Disability insurers and producers are trying to convey that message to employers and individual income protection clients, to persuade insureds that they should try to keep disability insurance and other protection products in place even when cash is tight.

At this point, disability insurers are strong, and they have plenty of capacity to write new coverage, according to Robert Taylor, president of the Council for Disability Awareness, Portland, Maine, a nonprofit group that spreads information about disability risk and strategies for coping with disability risk.

Many disability insurers have reported that claims have been within expectations this year.

JHA, Portland, Maine, a disability risk management and consulting firm, says revenue from in-force long-term group disability insurance cases increased about 5% between the first half of 2007 and the first half of 2008.

Meanwhile, the financial crisis itself may be helping to make points that disability insurers and producers have spent years trying to promote.

The financial crisis is "really magnifying the value of your income," Taylor says. "People's savings are drained. People are in debt. If there's one thing you want to protect, it's your ability to earn an income."

Workers should not stop insuring their incomes any more quickly than they will stop insuring their cars or their homes, Taylor says.

But disability insurers and producers will continue to face the same challenge they always face, even when times are good: workers rarely believe that disability can happen to them, Taylor says.

The CDA has responded by offering producers and others the CDA Disability Awareness Toolkit, a collection of statistics and other resources that producers can use to educate workers about disability risks.

A unit of MetLife Inc., New York, reminds consumers in its latest benefits selection guide that having adequate disability insurance is as important during challenging times as it is during more prosperous times.

Disability insurers may be able to help by coming up with more products designed to be sold directly to workers, Taylor says.
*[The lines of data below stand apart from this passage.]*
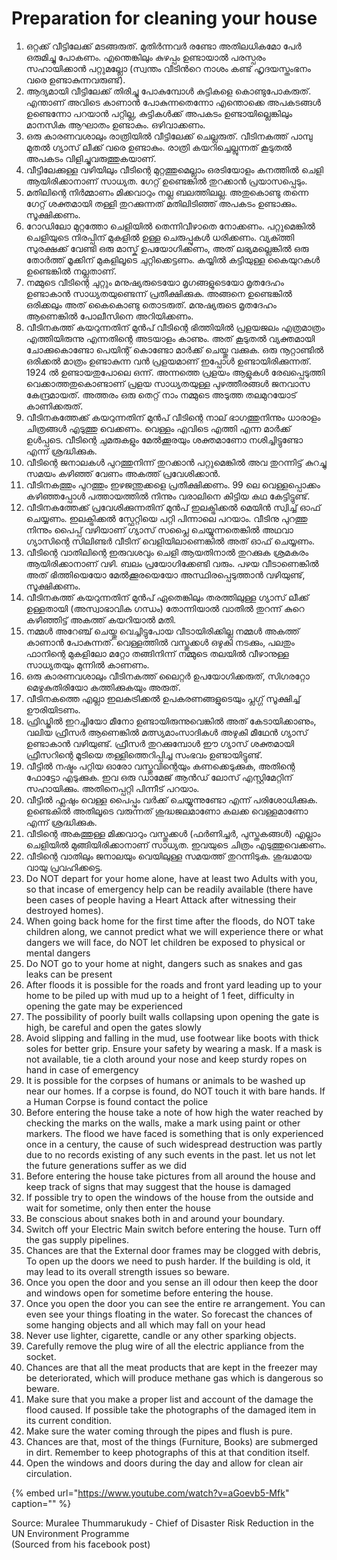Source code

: # Preparation for cleaning your house

1. ഒറ്റക്ക് വീട്ടിലേക്ക് മടങ്ങരുത്. മുതിർന്നവർ രണ്ടോ അതിലധികമോ പേർ ഒരുമിച്ചു പോകണം. എന്തെങ്കിലും കുഴപ്പം ഉണ്ടായാൽ പരസ്പരം സഹായിക്കാൻ പറ്റുമല്ലോ \(സ്വന്തം വീടിൻറെ നാശം കണ്ട് ഹൃദയസ്തംഭനം വരെ ഉണ്ടാകുന്നവരുണ്ട്\).
2. ആദ്യമായി വീട്ടിലേക്ക് തിരിച്ചു പോകുമ്പോൾ കുട്ടികളെ കൊണ്ടുപോകരുത്. എന്താണ് അവിടെ കാണാൻ പോകുന്നതെന്നോ എന്തൊക്കെ അപകടങ്ങൾ ഉണ്ടെന്നോ പറയാൻ പറ്റില്ല, കുട്ടികൾക്ക് അപകടം ഉണ്ടായില്ലെങ്കിലും മാനസിക ആഘാതം ഉണ്ടാകും. ഒഴിവാക്കണം.
3. ഒരു കാരണവശാലും രാത്രിയിൽ വീട്ടിലേക്ക് ചെല്ലരുത്. വീടിനകത്ത് പാമ്പു മുതൽ ഗ്യാസ് ലീക്ക് വരെ ഉണ്ടാകും. രാത്രി കയറിച്ചെല്ലുന്നത് കൂടുതൽ അപകടം വിളിച്ചുവരുത്തുകയാണ്.
4. വീട്ടിലേക്കുള്ള വഴിയിലും വീടിന്റെ മുറ്റത്തുമെല്ലാം ഒരടിയോളം കനത്തിൽ ചെളി ആയിരിക്കാനാണ് സാധ്യത. ഗേറ്റ് ഉണ്ടെങ്കിൽ തുറക്കാൻ പ്രയാസപ്പെടും.
5. മതിലിന്റെ നിർമ്മാണം മിക്കവാറും നല്ല ബലത്തിലല്ല. അതുകൊണ്ടു തന്നെ ഗേറ്റ് ശക്തമായി തള്ളി തുറക്കുന്നത് മതിലിടിഞ്ഞ് അപകടം ഉണ്ടാക്കും. സൂക്ഷിക്കണം.
6. റോഡിലോ മുറ്റത്തോ ചെളിയിൽ തെന്നിവീഴാതെ നോക്കണം. പറ്റുമെങ്കിൽ ചെളിയുടെ നിരപ്പിന് മുകളിൽ ഉള്ള ചെരുപ്പുകൾ ധരിക്കണം. വ്യക്ത്തി സുരക്ഷക്ക് വേണ്ടി ഒരു മാസ്ക് ഉപയോഗിക്കണം, അത് ലഭ്യമല്ലെങ്കിൽ ഒരു തോർത്ത് മൂക്കിന് മുകളിലൂടെ ചുറ്റിക്കെട്ടണം. കയ്യിൽ കട്ടിയുള്ള കൈയുറകൾ ഉണ്ടെങ്കിൽ നല്ലതാണ്.
7. നമ്മുടെ വീടിന്റെ ചുറ്റും മനുഷ്യരുടെയോ മൃഗങ്ങളുടെയോ മൃതദേഹം ഉണ്ടാകാൻ സാധ്യതയുണ്ടെന്ന് പ്രതീക്ഷിക്കുക. അങ്ങനെ ഉണ്ടെങ്കിൽ ഒരിക്കലും അത് കൈകൊണ്ടു തൊടരുത്. മനുഷ്യരുടെ മൃതദേഹം ആണെങ്കിൽ പോലീസിനെ അറിയിക്കണം.
8. വീടിനകത്ത് കയറുന്നതിന് മുൻപ് വീടിന്റെ ഭിത്തിയിൽ പ്രളയജലം എത്രമാത്രം എത്തിയിരുന്നു എന്നതിന്റെ അടയാളം കാണും. അത് കൂടുതൽ വ്യക്തമായി ചോക്കുകൊണ്ടോ പെയിന്റ് കൊണ്ടോ മാർക്ക് ചെയ്തു വക്കുക. ഒരു നൂറ്റാണ്ടിൽ ഒരിക്കൽ മാത്രം ഉണ്ടാകുന്ന വൻ പ്രളയമാണ് ഇപ്പോൾ ഉണ്ടായിരിക്കുന്നത്. 1924 ൽ ഉണ്ടായതുപോലെ ഒന്ന്. അന്നത്തെ പ്രളയം ആളുകൾ രേഖപ്പെടുത്തി വെക്കാത്തതുകൊണ്ടാണ് പ്രളയ സാധ്യതയുള്ള പുഴത്തീരങ്ങൾ ജനവാസ കേന്ദ്രമായത്. അത്തരം ഒരു തെറ്റ് നാം നമ്മുടെ അടുത്ത തലമുറയോട് കാണിക്കരുത്.
9. വീടിനകത്തേക്ക് കയറുന്നതിന് മുൻപ് വീടിന്റെ നാല് ഭാഗത്തുനിന്നും ധാരാളം ചിത്രങ്ങൾ എടുത്തു വെക്കണം. വെള്ളം എവിടെ എത്തി എന്ന മാർക്ക് ഉൾപ്പടെ. വീടിന്റെ ചുമരുകളും മേൽക്കൂരയും ശക്തമാണോ നശിച്ചിട്ടുണ്ടോ എന്ന് ശ്രദ്ധിക്കുക.
10. വീടിന്റെ ജനാലകൾ പുറത്തുനിന്ന് തുറക്കാൻ പറ്റുമെങ്കിൽ അവ തുറന്നിട്ട് കുറച്ചു സമയം കഴിഞ്ഞ് വേണം അകത്ത് പ്രവേശിക്കാൻ.
11. വീടിനകത്തും പുറത്തും ഇഴജന്തുക്കളെ പ്രതീക്ഷിക്കണം. 99 ലെ വെള്ളപ്പൊക്കം കഴിഞ്ഞപ്പോൾ പത്തായത്തിൽ നിന്നും വരാലിനെ കിട്ടിയ കഥ കേട്ടിട്ടുണ്ട്.
12. വീടിനകത്തേക്ക് പ്രവേശിക്കുന്നതിന് മുൻപ് ഇലക്ട്രിക്കൽ മെയിൻ സ്വിച്ച് ഓഫ് ചെയ്യണം. ഇലക്ട്രിക്കൽ സ്ഫേറ്റിയെ പറ്റി പിന്നാലെ പറയാം. വീടിനു പുറത്തു നിന്നും പൈപ്പ് വഴിയാണ് ഗ്യാസ് സപ്ലൈ ചെയ്യുന്നതെങ്കിൽ അഥവാ ഗ്യാസിന്റെ സിലിണ്ടർ വീടിന് വെളിയിലാണെങ്കിൽ അത് ഓഫ് ചെയ്യണം.
13. വീടിന്റെ വാതിലിന്റെ ഇരുവശവും ചെളി ആയതിനാൽ തുറക്കുക ശ്രമകരം ആയിരിക്കാനാണ് വഴി. ബലം പ്രയോഗിക്കേണ്ടി വരും. പഴയ വീടാണെങ്കിൽ അത് ഭിത്തിയെയോ മേൽക്കൂരയെയോ അസ്ഥിരപ്പെടുത്താൻ വഴിയുണ്ട്, സൂക്ഷിക്കണം.
14. വീടിനകത്ത് കയറുന്നതിന് മുൻപ് ഏതെങ്കിലും തരത്തിലുള്ള ഗ്യാസ് ലീക്ക് ഉള്ളതായി \(അസ്വാഭാവിക ഗന്ധം\) തോന്നിയാൽ വാതിൽ തുറന്ന് കുറെ കഴിഞ്ഞിട്ട് അകത്ത് കയറിയാൽ മതി.
15. നമ്മൾ അറേഞ്ച് ചെയ്തു വെച്ചിട്ടുപോയ വീടായിരിക്കില്ല നമ്മൾ അകത്ത് കാണാൻ പോകുന്നത്. വെള്ളത്തിൽ വസ്തുക്കൾ ഒഴുകി നടക്കും, പലതും ഫാനിന്റെ മുകളിലോ മറ്റോ തങ്ങിനിന്ന് നമ്മുടെ തലയിൽ വീഴാനുള്ള സാധ്യതയും മുന്നിൽ കാണണം.
16. ഒരു കാരണവശാലും വീടിനകത്ത് ലൈറ്റർ ഉപയോഗിക്കരുത്, സിഗരറ്റോ മെഴുകുതിരിയോ കത്തിക്കുകയും അരുത്.
17. വീടിനകത്തെ എല്ലാ ഇലകട്രിക്കൽ ഉപകരണങ്ങളുടെയും പ്ലഗ്ഗ് സൂക്ഷിച്ച് ഊരിയിടണം.
18. ഫ്രിഡ്ജിൽ ഇറച്ചിയോ മീനോ ഉണ്ടായിരുന്നുവെങ്കിൽ അത് കേടായിക്കാണും, വലിയ ഫ്രീസർ ആണെങ്കിൽ മത്സ്യമാംസാദികൾ അഴുകി മീഥേൻ ഗ്യാസ് ഉണ്ടാകാൻ വഴിയുണ്ട്. ഫ്രീസർ തുറക്കുമ്പോൾ ഈ ഗ്യാസ് ശക്തമായി ഫ്രീസറിന്റെ മൂടിയെ തള്ളിത്തെറിപ്പിച്ച സംഭവം ഉണ്ടായിട്ടുണ്ട്.
19. വീട്ടിൽ നഷ്ടം പറ്റിയ ഓരോ വസ്തുവിന്റെയും കണക്കെടുക്കുക, അതിന്റെ ഫോട്ടോ എടുക്കുക. ഇവ ഒരു ഡാമേജ് ആൻഡ് ലോസ് എസ്റ്റിമേറ്റിന് സഹായിക്കും. അതിനെപ്പറ്റി പിന്നീട് പറയാം.
20. വീട്ടിൽ ഫ്ലഷും വെള്ള പൈപ്പും വർക്ക് ചെയ്യുന്നുണ്ടോ എന്ന് പരിശോധിക്കുക. ഉണ്ടെകിൽ അതിലൂടെ വരുന്നത് ശുദ്ധജലമാണോ കലക്ക വെള്ളമാണോ എന്ന് ശ്രദ്ധിക്കുക.
21. വീടിന്റെ അകത്തുള്ള മിക്കവാറും വസ്തുക്കൾ \(ഫർണിച്ചർ, പുസ്തകങ്ങൾ\) എല്ലാം ചെളിയിൽ മുങ്ങിയിരിക്കാനാണ് സാധ്യത. ഇവയുടെ ചിത്രം എടുത്തുവെക്കണം.
22. വീടിന്റെ വാതിലും ജനാലയും വെയിലുള്ള സമയത്ത് തുറന്നിടുക. ശുദ്ധമായ വായു പ്രവഹിക്കട്ടെ.
23. Do NOT depart for your home alone, have at least two Adults with you, so that incase of emergency help can be readily available \(there have been cases of people having a Heart Attack after witnessing their destroyed homes\).
24. When going back home for the first time after the floods, do NOT take children along, we cannot predict what we will experience there or what dangers we will face, do NOT let  children be exposed to physical or mental dangers
25. Do NOT go to your home at night, dangers such as snakes and gas leaks can be present
26. After floods it is possible for the roads and front yard leading up to your home to be piled up with mud up to a height of 1 feet, difficulty in opening the gate may be experienced
27. The possibility of poorly built walls collapsing upon opening the gate is high, be careful and open the gates slowly  
28. Avoid slipping and falling in the mud, use footwear like boots with thick soles for better grip. Ensure your safety by wearing a mask. If a mask is not available, tie a cloth around your nose and keep sturdy ropes on hand in case of emergency
29. It is possible for the corpses of humans or animals to be washed up near our homes. If a corpse is found, do NOT touch it with bare hands. If a Human Corpse is found contact the police
30. Before entering the house take a note of how high the water reached by checking the marks on the walls, make a mark using paint or other markers. The flood we have faced is something that is only experienced once in a century, the cause of such widespread destruction was partly due to no records existing of any such events in the past. let us not let the future generations suffer as we did
31. Before entering the house take pictures from all around the house and keep track of signs that may suggest that the house is damaged
32. If possible try to open the windows of the house from the outside and wait for sometime, only then enter the house
33. Be conscious about snakes both in and around your boundary.
34. Switch off your Electric Main switch before entering the house. Turn off the gas supply pipelines.
35. Chances are that the External door frames may be clogged with debris, To open up the doors we need to push harder. If the building is old, it may lead to its overall strength issues so beware.
36. Once you open the door and you sense an ill odour then keep the door and windows open for sometime before entering the house.
37. Once you open the door you can see the entire re arrangement. You can even see your things floating in the water. So forecast the chances of some hanging objects and all which may fall on your head
38. Never use lighter, cigarette, candle or any other sparking objects.
39. Carefully remove the plug wire of all the electric appliance from the socket.
40. Chances are that all the meat products that are kept in the freezer may be deteriorated, which will produce methane gas which is dangerous so beware.
41. Make sure that you make a proper list and account of the damage the flood caused. If possible take the photographs of the damaged item in its current condition.
42. Make sure the water coming through the pipes and flush is pure.
43. Chances are that, most of the things \(Furniture, Books\) are submerged in dirt. Remember to keep photographs of this at that condition itself.
44. Open the windows and doors during the day and allow for clean air circulation.

{% embed url="https://www.youtube.com/watch?v=aGoevb5-Mfk" caption="" %}

Source: Muralee Thummarukudy - Chief of Disaster Risk Reduction in the UN Environment Programme  
\(Sourced from his facebook post\)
In addition to thinking about ways to maintain current disability insurance ownership levels, insurers and producers are thinking about the effects of the economic crisis on disability insurance claims.

Traditionally, "when unemployment rises, claims rise," Taylor says.

But, in the early 2000s, new plan designs kept the economic slump from increasing disability claims, and insurers are hoping the plan designs now in place will continue to keep able-bodied workers from using disability plans as supplemental unemployment insurance programs.

Disability market watchers worry, however, that a severe slump could increase the number of justified claims, by hurting workers' health.

Researchers at the National Business Group on Health, Washington, found, for example, that 47% of workers at large U.S. companies who participated in a recent survey said work demands are preventing them from leading a healthier life, and 25% said they are facing more stress than they faced 2 years ago.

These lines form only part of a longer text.